South Africa Under Fire For 'Dirty Energy'


As host of the current United Nations Climate Conference, South Africa is under the spotlight and under fire for what many are calling a “dirty energy” policy. More than 90 percent of South African electricity is produced from coal - believed to be the worst contributor to greenhouse gases and climate change. Activists are calling for the government to develop alternative and clean supplies of energy.

South Africa is among the top five coal producing and exporting countries in the world.  And, with voracious energy needs, South Africa relies almost exclusively on coal to power its homes, businesses and economy.

And, the government here has plans to grow its coal dependency in the short -term by opening another two new coal-powered energy stations.

This has environmentalists worried that there is no view to evolving a clean energy policy.   And, as host of the U.N. Climate Conference in the Indian Ocean city, Durban, South Africa is attracting scrutiny like never before.

There have protests in Durban against all kinds of so called anti-green policies. South Africa is being lumped in with some of the world’s largest carbon polluters, like the United States, Russia and China. 

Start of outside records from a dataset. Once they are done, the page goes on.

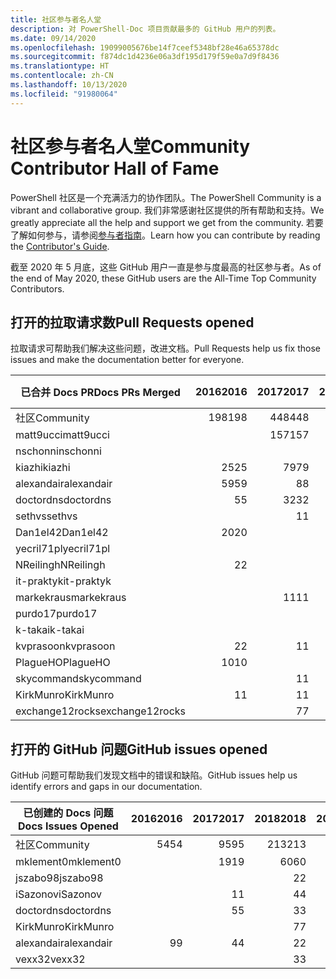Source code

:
 ```yaml
---
title: 社区参与者名人堂
description: 对 PowerShell-Doc 项目贡献最多的 GitHub 用户的列表。
ms.date: 09/14/2020
ms.openlocfilehash: 19099005676be14f7ceef5348bf28e46a65378dc
ms.sourcegitcommit: f874dc1d4236e06a3df195d179f59e0a7d9f8436
ms.translationtype: HT
ms.contentlocale: zh-CN
ms.lasthandoff: 10/13/2020
ms.locfileid: "91980064"
---
```

# <a name="community-contributor-hall-of-fame"></a><span data-ttu-id="990fc-103">社区参与者名人堂</span><span class="sxs-lookup"><span data-stu-id="990fc-103">Community Contributor Hall of Fame</span></span>

<span data-ttu-id="990fc-104">PowerShell 社区是一个充满活力的协作团队。</span><span class="sxs-lookup"><span data-stu-id="990fc-104">The PowerShell Community is a vibrant and collaborative group.</span></span> <span data-ttu-id="990fc-105">我们非常感谢社区提供的所有帮助和支持。</span><span class="sxs-lookup"><span data-stu-id="990fc-105">We greatly appreciate all the help and support we get from the community.</span></span> <span data-ttu-id="990fc-106">若要了解如何参与，请参阅[参与者指南][contrib]。</span><span class="sxs-lookup"><span data-stu-id="990fc-106">Learn how you can contribute by reading the [Contributor's Guide][contrib].</span></span>

<span data-ttu-id="990fc-107">截至 2020 年 5 月底，这些 GitHub 用户一直是参与度最高的社区参与者。</span><span class="sxs-lookup"><span data-stu-id="990fc-107">As of the end of May 2020, these GitHub users are the All-Time Top Community Contributors.</span></span>

## <a name="pull-requests-opened"></a><span data-ttu-id="990fc-108">打开的拉取请求数</span><span class="sxs-lookup"><span data-stu-id="990fc-108">Pull Requests opened</span></span>

<span data-ttu-id="990fc-109">拉取请求可帮助我们解决这些问题，改进文档。</span><span class="sxs-lookup"><span data-stu-id="990fc-109">Pull Requests help us fix those issues and make the documentation better for everyone.</span></span>

| <span data-ttu-id="990fc-110">已合并 Docs PR</span><span class="sxs-lookup"><span data-stu-id="990fc-110">Docs PRs Merged</span></span> | <span data-ttu-id="990fc-111">2016</span><span class="sxs-lookup"><span data-stu-id="990fc-111">2016</span></span> | <span data-ttu-id="990fc-112">2017</span><span class="sxs-lookup"><span data-stu-id="990fc-112">2017</span></span> | <span data-ttu-id="990fc-113">2018</span><span class="sxs-lookup"><span data-stu-id="990fc-113">2018</span></span> | <span data-ttu-id="990fc-114">2019</span><span class="sxs-lookup"><span data-stu-id="990fc-114">2019</span></span> | <span data-ttu-id="990fc-115">2020</span><span class="sxs-lookup"><span data-stu-id="990fc-115">2020</span></span> | <span data-ttu-id="990fc-116">总计</span><span class="sxs-lookup"><span data-stu-id="990fc-116">Grand Total</span></span> |
| --------------- | ---: | ---: | ---: | ---: | ---: | ----------: |
| <span data-ttu-id="990fc-117">社区</span><span class="sxs-lookup"><span data-stu-id="990fc-117">Community</span></span>       |  <span data-ttu-id="990fc-118">198</span><span class="sxs-lookup"><span data-stu-id="990fc-118">198</span></span> |  <span data-ttu-id="990fc-119">448</span><span class="sxs-lookup"><span data-stu-id="990fc-119">448</span></span> |  <span data-ttu-id="990fc-120">468</span><span class="sxs-lookup"><span data-stu-id="990fc-120">468</span></span> |  <span data-ttu-id="990fc-121">322</span><span class="sxs-lookup"><span data-stu-id="990fc-121">322</span></span> |  <span data-ttu-id="990fc-122">136</span><span class="sxs-lookup"><span data-stu-id="990fc-122">136</span></span> |        <span data-ttu-id="990fc-123">1575</span><span class="sxs-lookup"><span data-stu-id="990fc-123">1575</span></span> |
| <span data-ttu-id="990fc-124">matt9ucci</span><span class="sxs-lookup"><span data-stu-id="990fc-124">matt9ucci</span></span>       |      |  <span data-ttu-id="990fc-125">157</span><span class="sxs-lookup"><span data-stu-id="990fc-125">157</span></span> |   <span data-ttu-id="990fc-126">80</span><span class="sxs-lookup"><span data-stu-id="990fc-126">80</span></span> |   <span data-ttu-id="990fc-127">30</span><span class="sxs-lookup"><span data-stu-id="990fc-127">30</span></span> |      |         <span data-ttu-id="990fc-128">267</span><span class="sxs-lookup"><span data-stu-id="990fc-128">267</span></span> |
| <span data-ttu-id="990fc-129">nschonni</span><span class="sxs-lookup"><span data-stu-id="990fc-129">nschonni</span></span>        |      |      |   <span data-ttu-id="990fc-130">14</span><span class="sxs-lookup"><span data-stu-id="990fc-130">14</span></span> |  <span data-ttu-id="990fc-131">138</span><span class="sxs-lookup"><span data-stu-id="990fc-131">138</span></span> |   <span data-ttu-id="990fc-132">10</span><span class="sxs-lookup"><span data-stu-id="990fc-132">10</span></span> |         <span data-ttu-id="990fc-133">162</span><span class="sxs-lookup"><span data-stu-id="990fc-133">162</span></span> |
| <span data-ttu-id="990fc-134">kiazhi</span><span class="sxs-lookup"><span data-stu-id="990fc-134">kiazhi</span></span>          |   <span data-ttu-id="990fc-135">25</span><span class="sxs-lookup"><span data-stu-id="990fc-135">25</span></span> |   <span data-ttu-id="990fc-136">79</span><span class="sxs-lookup"><span data-stu-id="990fc-136">79</span></span> |   <span data-ttu-id="990fc-137">12</span><span class="sxs-lookup"><span data-stu-id="990fc-137">12</span></span> |      |      |         <span data-ttu-id="990fc-138">116</span><span class="sxs-lookup"><span data-stu-id="990fc-138">116</span></span> |
| <span data-ttu-id="990fc-139">alexandair</span><span class="sxs-lookup"><span data-stu-id="990fc-139">alexandair</span></span>      |   <span data-ttu-id="990fc-140">59</span><span class="sxs-lookup"><span data-stu-id="990fc-140">59</span></span> |    <span data-ttu-id="990fc-141">8</span><span class="sxs-lookup"><span data-stu-id="990fc-141">8</span></span> |   <span data-ttu-id="990fc-142">26</span><span class="sxs-lookup"><span data-stu-id="990fc-142">26</span></span> |    <span data-ttu-id="990fc-143">2</span><span class="sxs-lookup"><span data-stu-id="990fc-143">2</span></span> |    <span data-ttu-id="990fc-144">1</span><span class="sxs-lookup"><span data-stu-id="990fc-144">1</span></span> |          <span data-ttu-id="990fc-145">96</span><span class="sxs-lookup"><span data-stu-id="990fc-145">96</span></span> |
| <span data-ttu-id="990fc-146">doctordns</span><span class="sxs-lookup"><span data-stu-id="990fc-146">doctordns</span></span>       |    <span data-ttu-id="990fc-147">5</span><span class="sxs-lookup"><span data-stu-id="990fc-147">5</span></span> |   <span data-ttu-id="990fc-148">32</span><span class="sxs-lookup"><span data-stu-id="990fc-148">32</span></span> |   <span data-ttu-id="990fc-149">20</span><span class="sxs-lookup"><span data-stu-id="990fc-149">20</span></span> |    <span data-ttu-id="990fc-150">7</span><span class="sxs-lookup"><span data-stu-id="990fc-150">7</span></span> |    <span data-ttu-id="990fc-151">5</span><span class="sxs-lookup"><span data-stu-id="990fc-151">5</span></span> |          <span data-ttu-id="990fc-152">69</span><span class="sxs-lookup"><span data-stu-id="990fc-152">69</span></span> |
| <span data-ttu-id="990fc-153">sethvs</span><span class="sxs-lookup"><span data-stu-id="990fc-153">sethvs</span></span>          |      |    <span data-ttu-id="990fc-154">1</span><span class="sxs-lookup"><span data-stu-id="990fc-154">1</span></span> |   <span data-ttu-id="990fc-155">44</span><span class="sxs-lookup"><span data-stu-id="990fc-155">44</span></span> |      |   <span data-ttu-id="990fc-156">20</span><span class="sxs-lookup"><span data-stu-id="990fc-156">20</span></span> |          <span data-ttu-id="990fc-157">65</span><span class="sxs-lookup"><span data-stu-id="990fc-157">65</span></span> |
| <span data-ttu-id="990fc-158">Dan1el42</span><span class="sxs-lookup"><span data-stu-id="990fc-158">Dan1el42</span></span>        |   <span data-ttu-id="990fc-159">20</span><span class="sxs-lookup"><span data-stu-id="990fc-159">20</span></span> |      |      |      |      |          <span data-ttu-id="990fc-160">20</span><span class="sxs-lookup"><span data-stu-id="990fc-160">20</span></span> |
| <span data-ttu-id="990fc-161">yecril71pl</span><span class="sxs-lookup"><span data-stu-id="990fc-161">yecril71pl</span></span>      |      |      |      |      |   <span data-ttu-id="990fc-162">20</span><span class="sxs-lookup"><span data-stu-id="990fc-162">20</span></span> |          <span data-ttu-id="990fc-163">20</span><span class="sxs-lookup"><span data-stu-id="990fc-163">20</span></span> |
| <span data-ttu-id="990fc-164">NReilingh</span><span class="sxs-lookup"><span data-stu-id="990fc-164">NReilingh</span></span>       |    <span data-ttu-id="990fc-165">2</span><span class="sxs-lookup"><span data-stu-id="990fc-165">2</span></span> |      |   <span data-ttu-id="990fc-166">13</span><span class="sxs-lookup"><span data-stu-id="990fc-166">13</span></span> |    <span data-ttu-id="990fc-167">3</span><span class="sxs-lookup"><span data-stu-id="990fc-167">3</span></span> |      |          <span data-ttu-id="990fc-168">18</span><span class="sxs-lookup"><span data-stu-id="990fc-168">18</span></span> |
| <span data-ttu-id="990fc-169">it-praktyk</span><span class="sxs-lookup"><span data-stu-id="990fc-169">it-praktyk</span></span>      |      |      |   <span data-ttu-id="990fc-170">16</span><span class="sxs-lookup"><span data-stu-id="990fc-170">16</span></span> |    <span data-ttu-id="990fc-171">1</span><span class="sxs-lookup"><span data-stu-id="990fc-171">1</span></span> |      |          <span data-ttu-id="990fc-172">17</span><span class="sxs-lookup"><span data-stu-id="990fc-172">17</span></span> |
| <span data-ttu-id="990fc-173">markekraus</span><span class="sxs-lookup"><span data-stu-id="990fc-173">markekraus</span></span>      |      |   <span data-ttu-id="990fc-174">11</span><span class="sxs-lookup"><span data-stu-id="990fc-174">11</span></span> |    <span data-ttu-id="990fc-175">5</span><span class="sxs-lookup"><span data-stu-id="990fc-175">5</span></span> |      |      |          <span data-ttu-id="990fc-176">16</span><span class="sxs-lookup"><span data-stu-id="990fc-176">16</span></span> |
| <span data-ttu-id="990fc-177">purdo17</span><span class="sxs-lookup"><span data-stu-id="990fc-177">purdo17</span></span>         |      |      |   <span data-ttu-id="990fc-178">13</span><span class="sxs-lookup"><span data-stu-id="990fc-178">13</span></span> |      |      |          <span data-ttu-id="990fc-179">13</span><span class="sxs-lookup"><span data-stu-id="990fc-179">13</span></span> |
| <span data-ttu-id="990fc-180">k-takai</span><span class="sxs-lookup"><span data-stu-id="990fc-180">k-takai</span></span>         |      |      |    <span data-ttu-id="990fc-181">5</span><span class="sxs-lookup"><span data-stu-id="990fc-181">5</span></span> |    <span data-ttu-id="990fc-182">1</span><span class="sxs-lookup"><span data-stu-id="990fc-182">1</span></span> |    <span data-ttu-id="990fc-183">7</span><span class="sxs-lookup"><span data-stu-id="990fc-183">7</span></span> |          <span data-ttu-id="990fc-184">13</span><span class="sxs-lookup"><span data-stu-id="990fc-184">13</span></span> |
| <span data-ttu-id="990fc-185">kvprasoon</span><span class="sxs-lookup"><span data-stu-id="990fc-185">kvprasoon</span></span>       |    <span data-ttu-id="990fc-186">2</span><span class="sxs-lookup"><span data-stu-id="990fc-186">2</span></span> |    <span data-ttu-id="990fc-187">1</span><span class="sxs-lookup"><span data-stu-id="990fc-187">1</span></span> |    <span data-ttu-id="990fc-188">7</span><span class="sxs-lookup"><span data-stu-id="990fc-188">7</span></span> |    <span data-ttu-id="990fc-189">2</span><span class="sxs-lookup"><span data-stu-id="990fc-189">2</span></span> |    <span data-ttu-id="990fc-190">1</span><span class="sxs-lookup"><span data-stu-id="990fc-190">1</span></span> |          <span data-ttu-id="990fc-191">13</span><span class="sxs-lookup"><span data-stu-id="990fc-191">13</span></span> |
| <span data-ttu-id="990fc-192">PlagueHO</span><span class="sxs-lookup"><span data-stu-id="990fc-192">PlagueHO</span></span>        |   <span data-ttu-id="990fc-193">10</span><span class="sxs-lookup"><span data-stu-id="990fc-193">10</span></span> |      |      |    <span data-ttu-id="990fc-194">1</span><span class="sxs-lookup"><span data-stu-id="990fc-194">1</span></span> |      |          <span data-ttu-id="990fc-195">11</span><span class="sxs-lookup"><span data-stu-id="990fc-195">11</span></span> |
| <span data-ttu-id="990fc-196">skycommand</span><span class="sxs-lookup"><span data-stu-id="990fc-196">skycommand</span></span>      |      |    <span data-ttu-id="990fc-197">1</span><span class="sxs-lookup"><span data-stu-id="990fc-197">1</span></span> |    <span data-ttu-id="990fc-198">3</span><span class="sxs-lookup"><span data-stu-id="990fc-198">3</span></span> |    <span data-ttu-id="990fc-199">3</span><span class="sxs-lookup"><span data-stu-id="990fc-199">3</span></span> |    <span data-ttu-id="990fc-200">3</span><span class="sxs-lookup"><span data-stu-id="990fc-200">3</span></span> |          <span data-ttu-id="990fc-201">10</span><span class="sxs-lookup"><span data-stu-id="990fc-201">10</span></span> |
| <span data-ttu-id="990fc-202">KirkMunro</span><span class="sxs-lookup"><span data-stu-id="990fc-202">KirkMunro</span></span>       |    <span data-ttu-id="990fc-203">1</span><span class="sxs-lookup"><span data-stu-id="990fc-203">1</span></span> |    <span data-ttu-id="990fc-204">1</span><span class="sxs-lookup"><span data-stu-id="990fc-204">1</span></span> |    <span data-ttu-id="990fc-205">2</span><span class="sxs-lookup"><span data-stu-id="990fc-205">2</span></span> |    <span data-ttu-id="990fc-206">6</span><span class="sxs-lookup"><span data-stu-id="990fc-206">6</span></span> |      |          <span data-ttu-id="990fc-207">10</span><span class="sxs-lookup"><span data-stu-id="990fc-207">10</span></span> |
| <span data-ttu-id="990fc-208">exchange12rocks</span><span class="sxs-lookup"><span data-stu-id="990fc-208">exchange12rocks</span></span> |      |    <span data-ttu-id="990fc-209">7</span><span class="sxs-lookup"><span data-stu-id="990fc-209">7</span></span> |    <span data-ttu-id="990fc-210">3</span><span class="sxs-lookup"><span data-stu-id="990fc-210">3</span></span> |      |      |          <span data-ttu-id="990fc-211">10</span><span class="sxs-lookup"><span data-stu-id="990fc-211">10</span></span> |

## <a name="github-issues-opened"></a><span data-ttu-id="990fc-212">打开的 GitHub 问题</span><span class="sxs-lookup"><span data-stu-id="990fc-212">GitHub issues opened</span></span>

<span data-ttu-id="990fc-213">GitHub 问题可帮助我们发现文档中的错误和缺陷。</span><span class="sxs-lookup"><span data-stu-id="990fc-213">GitHub issues help us identify errors and gaps in our documentation.</span></span>

| <span data-ttu-id="990fc-214">已创建的 Docs 问题</span><span class="sxs-lookup"><span data-stu-id="990fc-214">Docs Issues Opened</span></span> | <span data-ttu-id="990fc-215">2016</span><span class="sxs-lookup"><span data-stu-id="990fc-215">2016</span></span> | <span data-ttu-id="990fc-216">2017</span><span class="sxs-lookup"><span data-stu-id="990fc-216">2017</span></span> | <span data-ttu-id="990fc-217">2018</span><span class="sxs-lookup"><span data-stu-id="990fc-217">2018</span></span> | <span data-ttu-id="990fc-218">2019</span><span class="sxs-lookup"><span data-stu-id="990fc-218">2019</span></span> | <span data-ttu-id="990fc-219">2020</span><span class="sxs-lookup"><span data-stu-id="990fc-219">2020</span></span> | <span data-ttu-id="990fc-220">总计</span><span class="sxs-lookup"><span data-stu-id="990fc-220">Grand Total</span></span> |
| ------------------ | ---: | ---: | ---: | ---: | ---: | ----------: |
| <span data-ttu-id="990fc-221">社区</span><span class="sxs-lookup"><span data-stu-id="990fc-221">Community</span></span>          |   <span data-ttu-id="990fc-222">54</span><span class="sxs-lookup"><span data-stu-id="990fc-222">54</span></span> |   <span data-ttu-id="990fc-223">95</span><span class="sxs-lookup"><span data-stu-id="990fc-223">95</span></span> |  <span data-ttu-id="990fc-224">213</span><span class="sxs-lookup"><span data-stu-id="990fc-224">213</span></span> |  <span data-ttu-id="990fc-225">575</span><span class="sxs-lookup"><span data-stu-id="990fc-225">575</span></span> |  <span data-ttu-id="990fc-226">464</span><span class="sxs-lookup"><span data-stu-id="990fc-226">464</span></span> |        <span data-ttu-id="990fc-227">1404</span><span class="sxs-lookup"><span data-stu-id="990fc-227">1404</span></span> |
| <span data-ttu-id="990fc-228">mklement0</span><span class="sxs-lookup"><span data-stu-id="990fc-228">mklement0</span></span>          |      |   <span data-ttu-id="990fc-229">19</span><span class="sxs-lookup"><span data-stu-id="990fc-229">19</span></span> |   <span data-ttu-id="990fc-230">60</span><span class="sxs-lookup"><span data-stu-id="990fc-230">60</span></span> |   <span data-ttu-id="990fc-231">56</span><span class="sxs-lookup"><span data-stu-id="990fc-231">56</span></span> |   <span data-ttu-id="990fc-232">56</span><span class="sxs-lookup"><span data-stu-id="990fc-232">56</span></span> |         <span data-ttu-id="990fc-233">191</span><span class="sxs-lookup"><span data-stu-id="990fc-233">191</span></span> |
| <span data-ttu-id="990fc-234">jszabo98</span><span class="sxs-lookup"><span data-stu-id="990fc-234">jszabo98</span></span>           |      |      |    <span data-ttu-id="990fc-235">2</span><span class="sxs-lookup"><span data-stu-id="990fc-235">2</span></span> |   <span data-ttu-id="990fc-236">15</span><span class="sxs-lookup"><span data-stu-id="990fc-236">15</span></span> |    <span data-ttu-id="990fc-237">6</span><span class="sxs-lookup"><span data-stu-id="990fc-237">6</span></span> |          <span data-ttu-id="990fc-238">23</span><span class="sxs-lookup"><span data-stu-id="990fc-238">23</span></span> |
| <span data-ttu-id="990fc-239">iSazonov</span><span class="sxs-lookup"><span data-stu-id="990fc-239">iSazonov</span></span>           |      |    <span data-ttu-id="990fc-240">1</span><span class="sxs-lookup"><span data-stu-id="990fc-240">1</span></span> |    <span data-ttu-id="990fc-241">4</span><span class="sxs-lookup"><span data-stu-id="990fc-241">4</span></span> |   <span data-ttu-id="990fc-242">10</span><span class="sxs-lookup"><span data-stu-id="990fc-242">10</span></span> |    <span data-ttu-id="990fc-243">7</span><span class="sxs-lookup"><span data-stu-id="990fc-243">7</span></span> |          <span data-ttu-id="990fc-244">22</span><span class="sxs-lookup"><span data-stu-id="990fc-244">22</span></span> |
| <span data-ttu-id="990fc-245">doctordns</span><span class="sxs-lookup"><span data-stu-id="990fc-245">doctordns</span></span>          |      |    <span data-ttu-id="990fc-246">5</span><span class="sxs-lookup"><span data-stu-id="990fc-246">5</span></span> |    <span data-ttu-id="990fc-247">3</span><span class="sxs-lookup"><span data-stu-id="990fc-247">3</span></span> |    <span data-ttu-id="990fc-248">5</span><span class="sxs-lookup"><span data-stu-id="990fc-248">5</span></span> |    <span data-ttu-id="990fc-249">4</span><span class="sxs-lookup"><span data-stu-id="990fc-249">4</span></span> |          <span data-ttu-id="990fc-250">17</span><span class="sxs-lookup"><span data-stu-id="990fc-250">17</span></span> |
| <span data-ttu-id="990fc-251">KirkMunro</span><span class="sxs-lookup"><span data-stu-id="990fc-251">KirkMunro</span></span>          |      |      |    <span data-ttu-id="990fc-252">7</span><span class="sxs-lookup"><span data-stu-id="990fc-252">7</span></span> |    <span data-ttu-id="990fc-253">7</span><span class="sxs-lookup"><span data-stu-id="990fc-253">7</span></span> |    <span data-ttu-id="990fc-254">1</span><span class="sxs-lookup"><span data-stu-id="990fc-254">1</span></span> |          <span data-ttu-id="990fc-255">15</span><span class="sxs-lookup"><span data-stu-id="990fc-255">15</span></span> |
| <span data-ttu-id="990fc-256">alexandair</span><span class="sxs-lookup"><span data-stu-id="990fc-256">alexandair</span></span>         |    <span data-ttu-id="990fc-257">9</span><span class="sxs-lookup"><span data-stu-id="990fc-257">9</span></span> |    <span data-ttu-id="990fc-258">4</span><span class="sxs-lookup"><span data-stu-id="990fc-258">4</span></span> |    <span data-ttu-id="990fc-259">2</span><span class="sxs-lookup"><span data-stu-id="990fc-259">2</span></span> |      |      |          <span data-ttu-id="990fc-260">15</span><span class="sxs-lookup"><span data-stu-id="990fc-260">15</span></span> |
| <span data-ttu-id="990fc-261">vexx32</span><span class="sxs-lookup"><span data-stu-id="990fc-261">vexx32</span></span>             |      |      |    <span data-ttu-id="990fc-262">3</span><span class="sxs-lookup"><span data-stu-id="990fc-262">3</span></span> |   <span data-ttu-id="990fc-263">11</span><span class="sxs-lookup"><span data-stu-id="990fc-263">11</span></span> |      |          <span data-ttu-id="990fc-264">14</span><span class="sxs-lookup"><span data-stu-id="990fc-264">14</span></span> |

<!-- Link references -->
[contrib]: contributing/overview.md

Professor Patrick Bond, a leading academic in Durban and a clean energy activist, says he had hoped that democratic South Africa would reverse its dependence on what he calls dirty energy, but that this has not happened.

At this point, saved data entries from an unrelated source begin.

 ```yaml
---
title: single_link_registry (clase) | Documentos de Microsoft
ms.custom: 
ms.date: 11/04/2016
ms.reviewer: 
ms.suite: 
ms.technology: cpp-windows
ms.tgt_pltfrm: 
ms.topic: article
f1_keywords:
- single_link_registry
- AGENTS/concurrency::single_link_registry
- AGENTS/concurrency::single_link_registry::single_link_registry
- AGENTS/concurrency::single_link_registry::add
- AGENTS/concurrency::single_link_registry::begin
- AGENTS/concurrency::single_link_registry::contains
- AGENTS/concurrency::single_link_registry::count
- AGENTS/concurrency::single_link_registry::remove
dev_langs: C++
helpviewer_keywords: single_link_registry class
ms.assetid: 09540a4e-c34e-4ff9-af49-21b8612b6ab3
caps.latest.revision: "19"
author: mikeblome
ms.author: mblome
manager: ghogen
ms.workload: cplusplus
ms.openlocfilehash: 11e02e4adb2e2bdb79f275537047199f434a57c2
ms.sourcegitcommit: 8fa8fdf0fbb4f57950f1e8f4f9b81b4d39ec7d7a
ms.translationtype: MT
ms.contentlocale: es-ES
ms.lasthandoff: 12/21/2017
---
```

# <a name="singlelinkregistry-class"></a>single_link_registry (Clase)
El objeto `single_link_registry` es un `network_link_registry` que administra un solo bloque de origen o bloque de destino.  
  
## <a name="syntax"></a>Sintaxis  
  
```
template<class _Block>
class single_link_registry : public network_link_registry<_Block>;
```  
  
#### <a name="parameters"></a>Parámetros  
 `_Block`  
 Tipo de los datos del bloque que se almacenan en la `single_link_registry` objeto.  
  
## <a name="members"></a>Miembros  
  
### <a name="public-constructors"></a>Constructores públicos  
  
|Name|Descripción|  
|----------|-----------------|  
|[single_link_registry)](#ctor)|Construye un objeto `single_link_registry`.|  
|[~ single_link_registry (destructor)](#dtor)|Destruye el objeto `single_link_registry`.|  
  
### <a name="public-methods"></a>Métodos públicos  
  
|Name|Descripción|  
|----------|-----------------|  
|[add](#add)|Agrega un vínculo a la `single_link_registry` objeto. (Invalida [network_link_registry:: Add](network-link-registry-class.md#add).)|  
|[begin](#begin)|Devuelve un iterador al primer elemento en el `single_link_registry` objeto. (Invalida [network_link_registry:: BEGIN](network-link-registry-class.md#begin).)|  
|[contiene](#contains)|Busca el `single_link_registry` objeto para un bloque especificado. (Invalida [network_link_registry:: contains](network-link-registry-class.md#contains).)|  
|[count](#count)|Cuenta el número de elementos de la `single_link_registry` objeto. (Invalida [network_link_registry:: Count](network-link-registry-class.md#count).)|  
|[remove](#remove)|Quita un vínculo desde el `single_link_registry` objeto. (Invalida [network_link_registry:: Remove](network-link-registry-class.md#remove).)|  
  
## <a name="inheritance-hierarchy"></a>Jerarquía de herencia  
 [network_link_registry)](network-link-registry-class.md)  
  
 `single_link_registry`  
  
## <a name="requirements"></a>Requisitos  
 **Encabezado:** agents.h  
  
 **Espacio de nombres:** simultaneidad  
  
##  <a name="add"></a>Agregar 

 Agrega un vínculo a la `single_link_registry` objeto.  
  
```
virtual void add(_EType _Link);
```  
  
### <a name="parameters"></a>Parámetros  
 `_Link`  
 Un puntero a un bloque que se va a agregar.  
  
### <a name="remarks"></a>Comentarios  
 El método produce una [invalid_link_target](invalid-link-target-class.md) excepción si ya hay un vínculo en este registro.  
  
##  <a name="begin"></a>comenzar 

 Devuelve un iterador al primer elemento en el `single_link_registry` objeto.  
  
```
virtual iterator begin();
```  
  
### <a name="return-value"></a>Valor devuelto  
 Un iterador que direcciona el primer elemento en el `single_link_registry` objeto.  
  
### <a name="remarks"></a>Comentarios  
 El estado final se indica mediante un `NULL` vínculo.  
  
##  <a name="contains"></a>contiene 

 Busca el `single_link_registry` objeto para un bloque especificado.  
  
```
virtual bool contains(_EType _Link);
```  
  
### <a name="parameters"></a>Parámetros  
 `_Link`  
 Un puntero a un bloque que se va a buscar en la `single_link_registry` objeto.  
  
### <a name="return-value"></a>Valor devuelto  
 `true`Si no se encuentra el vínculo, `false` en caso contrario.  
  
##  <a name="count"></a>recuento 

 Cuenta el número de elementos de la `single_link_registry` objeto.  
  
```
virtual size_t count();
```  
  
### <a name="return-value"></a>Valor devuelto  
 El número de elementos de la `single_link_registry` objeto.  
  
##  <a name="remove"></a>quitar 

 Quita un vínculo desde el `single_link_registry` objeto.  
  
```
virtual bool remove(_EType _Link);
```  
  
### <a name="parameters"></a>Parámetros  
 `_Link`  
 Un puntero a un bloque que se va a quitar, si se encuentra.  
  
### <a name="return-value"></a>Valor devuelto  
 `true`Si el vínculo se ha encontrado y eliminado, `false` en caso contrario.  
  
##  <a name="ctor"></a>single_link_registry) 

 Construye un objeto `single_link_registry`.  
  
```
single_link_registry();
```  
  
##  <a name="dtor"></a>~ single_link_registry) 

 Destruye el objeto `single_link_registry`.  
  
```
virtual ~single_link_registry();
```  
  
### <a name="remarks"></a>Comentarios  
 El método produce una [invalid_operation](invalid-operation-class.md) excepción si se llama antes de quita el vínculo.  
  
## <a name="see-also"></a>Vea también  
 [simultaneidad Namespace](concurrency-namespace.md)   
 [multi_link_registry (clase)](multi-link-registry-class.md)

“Like the apartheid system, the use of coal, like black labor, was terribly destructive by the big companies that set up apartheid to serve their profitability interests,” said Bond. “So, we have never taken into consideration the environmental costs. It’s a long legacy that we thought post-apartheid could change.”

He says South Africa has failed to underwrite job-creating renewable energy systems since the first democratic elections in 1994.